I love baking. Not in some 1950s retro throwback, “I’ll just whip up a soufflé whilst my husband has an affair with his secretary, but it doesn’t matter when you’ve got such amazing pastel coloured bakeware” kind of way. But in a passionate, once I start I can’t stop kind of way.
Cupcakes, cookies, macaroons – the mere sight of a laden cake stand is enough to send me into raptures.
I’m not sure quite how it happened. My Nan always…how can I put this…tried hard, it is just a shame her outcomes never matched up to the effort.

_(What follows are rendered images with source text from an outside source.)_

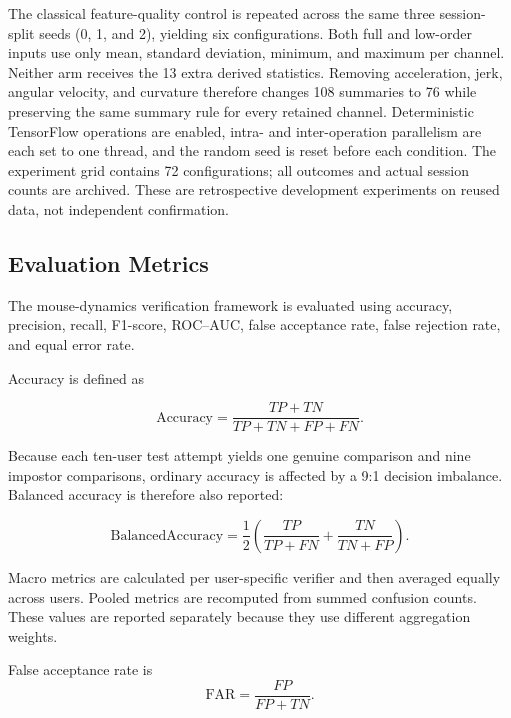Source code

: \documentclass[conference]{IEEEtran}
\begin{document}
The classical feature-quality control is repeated across the same three
session-split seeds (0, 1, and 2), yielding six configurations.
Both full and low-order inputs use
only mean, standard deviation, minimum, and maximum per channel. Neither arm
receives the 13 extra derived statistics. Removing acceleration, jerk, angular
velocity, and curvature therefore changes 108 summaries to 76 while preserving
the same summary rule for every retained channel. Deterministic TensorFlow
operations are enabled, intra- and inter-operation parallelism are each set
to one thread, and the random seed is reset before each condition.
The experiment grid contains 72 configurations;
all outcomes and actual session counts are archived. These are retrospective
development experiments on reused data, not independent confirmation.

\subsection{Evaluation Metrics}

The mouse-dynamics verification framework is evaluated using accuracy, precision, recall, F1-score, ROC--AUC, false acceptance rate, false rejection rate, and equal error rate.

Accuracy is defined as

\begin{equation}
\mathrm{Accuracy}
=
\frac{TP+TN}{TP+TN+FP+FN}.
\label{eq:accuracy}
\end{equation}

Because each ten-user test attempt yields one genuine comparison and nine
impostor comparisons, ordinary accuracy is affected by a 9:1 decision
imbalance. Balanced accuracy is therefore also reported:

\begin{equation}
\mathrm{BalancedAccuracy}
=
\frac{1}{2}
\left(
\frac{TP}{TP+FN}
+
\frac{TN}{TN+FP}
\right).
\label{eq:balanced_accuracy}
\end{equation}

Macro metrics are calculated per user-specific verifier and then averaged
equally across users. Pooled metrics are recomputed from summed confusion
counts. These values are reported separately because they use different
aggregation weights.

False acceptance rate is
\begin{equation}
\mathrm{FAR}
=
\frac{FP}{FP+TN}.
\label{eq:far}
\end{equation}
\end{document}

Whilst my Mother is the only person I know who can make a chocolate pudding less appetising than a bowl of arsenic soup with razor blade croutons.
I’ll never forget the day my sister came home with a copy of Nigella Lawson’s ‘How to be a Domestic Goddess’. It was baking, but not as I knew it. It wasn’t baking of the ‘jam and Jerusalem’ kind. It was chic and (apologies for slipping into Nigel Slater food pornese here) sexy. The front cover was the epitome of understated glamour, matte black with gold embossed lettering and single ivory cupcake taking pride of place. Inside it got even better: sponge cakes with rich chocolate icing drizzling down the sides, delicate pastel coloured biscuits dusted with icing sugar, crème brulees glistening with gold leaf…I was in love.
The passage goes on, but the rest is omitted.